3. Allowing users (or future Git developers) to adjust the default
   Bloom filter settings is one that is good to do for future-proofing,
   but not one that I expect to be widely used (any gains here are
   minuscule compared to the results already achieved with the defaults).
   On top of that, including incompatible settings across layers is even
   less likely to be a real use case. We should not be straining to make
   the code even worse for this imaginary scenario.

With that said...
 
> ...But, teaching the revision machinery how to handle a walk through
> commits in multiple commit-graph layers with incompatible Bloom filter
> settings is trickier. Right now we compute all of the Bloom keys up
> front using the Bloom filter settings in the top layer. I think we'd
> probably want to change this to lazily compute those keys by:
It would probably be easiest to compute an array of bloom_key structs
(per path) where the index corresponds to the depth of the commit-graph
layer. You can then access the correct key after you have identified
which layer the commit is from.

> At least, that's the best way that I can think to do it. It does get
> kind of slow, though; we'd have to scan every commit graph layer at each
> commit in the worst case to find the actual 'struct commit_graph *' in
> order to get its Bloom filter settings. So, I think that's sort of
> show-stoppingly slow, and that we should probably think more deeply
> about it before taking up that direction.
> 
> Maybe Stolee has some better thoughts about how we can quickly go from a
> commit to either (a) the commit-graph struct that that commit is stored
> in, or (b) the Bloom filter settings belonging to that struct.

We already have code that finds a commit in a commit-graph layer
based on its integer position by iterating until num_commits_in_base
is below our position. The lexicographic position within that layer
is found by subtracting num_commits_in_base.

For us, we would simply need:

int get_commit_graph_layer(struct commit_graph *g, uint32_t pos)
{
	uint32_t layer_index = 0;

	while (g && pos < g->num_commits_in_base) {
		g = g->base_graph;
		layer_index++;
	}

	return layer_index;
}

You could then use the response from get_commit_graph_layer()
to load the correct Bloom key.

Again, I strongly suggest _not_ working hard to support this
case. We should only put in proper safeguards to prevent data
like this being written and protect a Git process that might
stumble across data in this shape.

Thanks,
-Stolee
Taylor Blau Oct. 16, 2020, 3:18 a.m. UTC | #4
On Thu, Oct 15, 2020 at 10:18:47PM -0400, Derrick Stolee wrote:
> On 10/15/2020 5:41 PM, Taylor Blau wrote:
> > So, we need to be more aggressively checking the Bloom filter settings
> > in any layer we want to reuse a Bloom filter out of before reusing it
> > verbatim in the current layer. The patch below the scissors line is
> > sufficient to do that, and it causes the third test to start passing.
>
> I think there are three things we should keep in mind:
>
> 1. Incompatible Bloom filter settings between layers should be seen
>    as _inconsistent data_ as Git should not be writing incremental
>    commit-graph files with inconsistent Bloom filter settings. Thus,
>    when reading the commit-graph chain we should prevent incompatible
>    filters from being used. One way to do this is to notice different
>    settings and completely disable Bloom filters. The other way would
>    be to take the settings from the first layer with filters and then
>    clear the chunk_bloom_indexes and chunk_bloom_data fields for the
>    layers that don't agree. This fits with an expectation that lower
>    layers are larger, so more filters can be used in that situation.
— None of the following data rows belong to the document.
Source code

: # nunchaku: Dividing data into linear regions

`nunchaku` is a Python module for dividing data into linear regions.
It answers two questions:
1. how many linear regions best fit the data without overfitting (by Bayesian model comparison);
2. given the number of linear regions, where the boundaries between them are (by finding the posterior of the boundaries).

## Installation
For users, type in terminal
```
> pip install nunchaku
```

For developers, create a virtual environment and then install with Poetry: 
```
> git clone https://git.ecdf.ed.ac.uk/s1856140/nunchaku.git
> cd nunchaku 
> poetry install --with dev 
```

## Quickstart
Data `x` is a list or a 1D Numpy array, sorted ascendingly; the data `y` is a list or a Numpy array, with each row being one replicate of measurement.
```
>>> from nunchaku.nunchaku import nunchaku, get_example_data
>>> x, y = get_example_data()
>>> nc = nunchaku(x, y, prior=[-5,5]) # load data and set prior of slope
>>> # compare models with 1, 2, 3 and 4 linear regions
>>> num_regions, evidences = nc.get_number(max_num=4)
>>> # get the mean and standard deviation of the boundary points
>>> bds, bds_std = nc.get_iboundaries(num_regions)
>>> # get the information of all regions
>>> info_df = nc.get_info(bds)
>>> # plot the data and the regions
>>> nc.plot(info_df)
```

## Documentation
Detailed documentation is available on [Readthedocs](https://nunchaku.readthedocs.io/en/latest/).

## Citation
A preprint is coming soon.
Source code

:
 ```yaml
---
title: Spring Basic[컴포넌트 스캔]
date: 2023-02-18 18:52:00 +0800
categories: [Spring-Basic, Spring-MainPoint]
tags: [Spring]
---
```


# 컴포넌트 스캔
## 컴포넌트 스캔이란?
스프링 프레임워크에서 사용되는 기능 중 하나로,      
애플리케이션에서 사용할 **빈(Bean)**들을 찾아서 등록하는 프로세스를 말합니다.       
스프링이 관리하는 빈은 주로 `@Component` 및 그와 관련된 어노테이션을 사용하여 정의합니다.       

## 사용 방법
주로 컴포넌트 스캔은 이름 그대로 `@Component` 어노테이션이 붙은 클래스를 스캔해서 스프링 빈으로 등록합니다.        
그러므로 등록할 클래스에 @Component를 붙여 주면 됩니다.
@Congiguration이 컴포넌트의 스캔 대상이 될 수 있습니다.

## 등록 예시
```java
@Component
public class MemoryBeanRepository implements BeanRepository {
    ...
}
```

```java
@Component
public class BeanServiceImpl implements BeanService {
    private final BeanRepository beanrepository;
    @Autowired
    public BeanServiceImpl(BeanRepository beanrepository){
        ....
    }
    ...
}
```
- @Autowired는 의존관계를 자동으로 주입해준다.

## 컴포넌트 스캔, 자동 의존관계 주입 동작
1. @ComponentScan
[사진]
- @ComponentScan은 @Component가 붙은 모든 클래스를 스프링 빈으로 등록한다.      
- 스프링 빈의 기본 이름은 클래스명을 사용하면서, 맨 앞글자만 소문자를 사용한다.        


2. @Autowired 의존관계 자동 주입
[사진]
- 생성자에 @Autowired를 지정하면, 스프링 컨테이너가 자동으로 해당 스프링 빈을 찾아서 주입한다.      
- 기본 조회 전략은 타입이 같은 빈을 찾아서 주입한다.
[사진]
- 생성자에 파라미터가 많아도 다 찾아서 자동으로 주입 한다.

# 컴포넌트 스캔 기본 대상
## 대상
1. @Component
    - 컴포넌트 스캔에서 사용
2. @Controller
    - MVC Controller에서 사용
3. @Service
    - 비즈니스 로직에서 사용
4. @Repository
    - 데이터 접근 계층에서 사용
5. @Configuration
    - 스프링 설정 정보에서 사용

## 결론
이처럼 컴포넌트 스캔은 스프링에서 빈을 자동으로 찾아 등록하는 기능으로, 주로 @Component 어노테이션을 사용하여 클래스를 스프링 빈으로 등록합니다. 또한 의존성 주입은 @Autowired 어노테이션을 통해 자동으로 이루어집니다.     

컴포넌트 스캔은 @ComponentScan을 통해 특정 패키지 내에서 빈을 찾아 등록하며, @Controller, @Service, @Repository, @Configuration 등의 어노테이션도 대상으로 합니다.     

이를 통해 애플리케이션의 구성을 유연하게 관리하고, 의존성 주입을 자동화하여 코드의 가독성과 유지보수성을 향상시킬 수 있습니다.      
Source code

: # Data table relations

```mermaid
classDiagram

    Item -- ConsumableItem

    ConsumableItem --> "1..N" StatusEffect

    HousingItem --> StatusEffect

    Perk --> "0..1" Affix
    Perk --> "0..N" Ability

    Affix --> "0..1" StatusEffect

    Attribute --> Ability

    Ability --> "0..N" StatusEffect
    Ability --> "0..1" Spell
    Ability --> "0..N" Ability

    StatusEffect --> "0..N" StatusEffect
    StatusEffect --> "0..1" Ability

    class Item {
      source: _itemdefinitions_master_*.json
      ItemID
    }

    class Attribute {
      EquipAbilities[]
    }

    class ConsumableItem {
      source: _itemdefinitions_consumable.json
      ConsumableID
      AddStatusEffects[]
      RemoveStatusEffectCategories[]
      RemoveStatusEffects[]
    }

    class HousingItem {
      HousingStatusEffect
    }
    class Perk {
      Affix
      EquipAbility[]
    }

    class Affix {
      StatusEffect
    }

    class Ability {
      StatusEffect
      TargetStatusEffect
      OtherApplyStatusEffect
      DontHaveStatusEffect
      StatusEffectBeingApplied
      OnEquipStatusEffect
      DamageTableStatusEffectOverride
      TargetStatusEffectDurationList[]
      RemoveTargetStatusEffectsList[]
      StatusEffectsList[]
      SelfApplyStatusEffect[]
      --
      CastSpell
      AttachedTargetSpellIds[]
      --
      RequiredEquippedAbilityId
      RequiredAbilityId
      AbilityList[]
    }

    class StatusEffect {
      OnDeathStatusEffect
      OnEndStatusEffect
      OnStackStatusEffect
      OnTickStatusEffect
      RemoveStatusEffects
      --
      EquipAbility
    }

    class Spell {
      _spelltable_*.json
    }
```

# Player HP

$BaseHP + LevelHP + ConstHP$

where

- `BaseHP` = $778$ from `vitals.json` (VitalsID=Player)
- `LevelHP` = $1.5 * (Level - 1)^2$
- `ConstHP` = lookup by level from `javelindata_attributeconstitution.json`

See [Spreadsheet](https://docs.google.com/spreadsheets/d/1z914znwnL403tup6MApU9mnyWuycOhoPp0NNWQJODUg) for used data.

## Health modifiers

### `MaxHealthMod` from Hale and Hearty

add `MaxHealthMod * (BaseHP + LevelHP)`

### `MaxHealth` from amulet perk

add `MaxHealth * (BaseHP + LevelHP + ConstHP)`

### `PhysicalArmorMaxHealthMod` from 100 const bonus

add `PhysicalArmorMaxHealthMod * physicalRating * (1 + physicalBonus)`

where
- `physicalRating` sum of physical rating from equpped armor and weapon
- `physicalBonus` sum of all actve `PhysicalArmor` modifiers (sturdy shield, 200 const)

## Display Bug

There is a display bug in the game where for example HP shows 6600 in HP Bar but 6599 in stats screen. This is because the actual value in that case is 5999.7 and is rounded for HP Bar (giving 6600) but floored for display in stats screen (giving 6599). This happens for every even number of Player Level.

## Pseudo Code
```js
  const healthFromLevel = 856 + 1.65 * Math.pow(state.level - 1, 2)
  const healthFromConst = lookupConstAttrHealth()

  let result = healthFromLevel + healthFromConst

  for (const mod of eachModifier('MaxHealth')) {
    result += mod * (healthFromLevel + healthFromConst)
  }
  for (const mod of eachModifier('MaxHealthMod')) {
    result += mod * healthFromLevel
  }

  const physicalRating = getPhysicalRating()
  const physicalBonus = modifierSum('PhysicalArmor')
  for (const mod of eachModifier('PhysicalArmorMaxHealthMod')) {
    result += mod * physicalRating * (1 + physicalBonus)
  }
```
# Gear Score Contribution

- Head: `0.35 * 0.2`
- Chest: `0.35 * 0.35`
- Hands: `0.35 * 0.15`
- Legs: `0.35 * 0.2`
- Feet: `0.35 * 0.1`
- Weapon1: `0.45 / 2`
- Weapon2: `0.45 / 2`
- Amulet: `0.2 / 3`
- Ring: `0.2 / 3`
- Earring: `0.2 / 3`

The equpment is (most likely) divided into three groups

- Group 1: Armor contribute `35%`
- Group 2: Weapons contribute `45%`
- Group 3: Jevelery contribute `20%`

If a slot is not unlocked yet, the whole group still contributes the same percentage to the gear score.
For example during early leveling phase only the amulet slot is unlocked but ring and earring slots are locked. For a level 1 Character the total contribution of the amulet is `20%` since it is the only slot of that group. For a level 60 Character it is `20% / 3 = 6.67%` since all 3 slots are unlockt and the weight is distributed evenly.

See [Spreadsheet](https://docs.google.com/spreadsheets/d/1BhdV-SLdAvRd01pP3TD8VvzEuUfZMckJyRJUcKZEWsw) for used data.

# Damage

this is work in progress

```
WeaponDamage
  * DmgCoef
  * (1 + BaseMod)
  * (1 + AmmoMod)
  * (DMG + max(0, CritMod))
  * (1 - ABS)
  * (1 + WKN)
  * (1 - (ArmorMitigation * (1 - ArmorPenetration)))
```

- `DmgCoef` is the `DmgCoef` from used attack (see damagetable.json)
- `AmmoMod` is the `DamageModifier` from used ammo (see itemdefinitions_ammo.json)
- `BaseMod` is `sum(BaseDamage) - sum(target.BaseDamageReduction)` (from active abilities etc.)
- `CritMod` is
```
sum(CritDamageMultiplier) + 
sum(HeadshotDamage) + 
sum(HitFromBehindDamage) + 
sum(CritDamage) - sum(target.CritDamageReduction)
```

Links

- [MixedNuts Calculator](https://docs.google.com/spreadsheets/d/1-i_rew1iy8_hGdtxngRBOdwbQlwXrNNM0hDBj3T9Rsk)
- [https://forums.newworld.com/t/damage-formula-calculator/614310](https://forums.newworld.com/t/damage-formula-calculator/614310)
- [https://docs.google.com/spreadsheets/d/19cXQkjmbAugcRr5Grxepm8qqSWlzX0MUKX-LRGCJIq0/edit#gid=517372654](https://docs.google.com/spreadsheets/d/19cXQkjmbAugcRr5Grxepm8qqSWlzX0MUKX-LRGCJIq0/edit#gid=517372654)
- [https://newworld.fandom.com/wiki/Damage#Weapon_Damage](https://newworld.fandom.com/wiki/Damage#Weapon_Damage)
Sure; I'd be fine with only allowing filters computed with the settings
present in the lowest or largest layer in the event that multiple layers
exist with incompatible settings.

I'm trying to point us towards a direction of not optimizing too far
along a direction that we're unlikely to take, while also trying to do
something relatively non-invasive to make it possible for a version of
Git to change the default Bloom settings. That is, if a user is writing
split commit-graphs, and we change the default Bloom settings, they
shouldn't have to recompute or merge down all of their Bloom filters.

If that's something that we never think is going to happen, I'm fine
with not thinking too hard about it. But, I also don't want to paint
ourselves into a corner, so I think something like the patch I wrote in
the email that you're replying to actually may be worth pursuing
further. I dunno. Definitely after 2.29, though.

> 2. We should be sure that Git will not agree to write incompatible
>    settings between layers of a commit-graph chain. Even more, it
>    should definitely not re-use filters when merging layers with
>    incompatible filter values. The strategy above to ignore Bloom
>    filters in incompatible upper layers is enough of a guard against
>    the "merge layers" situation.

Yeah, this would be fine with me.

> 3. Allowing users (or future Git developers) to adjust the default
>    Bloom filter settings is one that is good to do for future-proofing,
>    but not one that I expect to be widely used (any gains here are
>    minuscule compared to the results already achieved with the defaults).
>    On top of that, including incompatible settings across layers is even
>    less likely to be a real use case. We should not be straining to make
>    the code even worse for this imaginary scenario.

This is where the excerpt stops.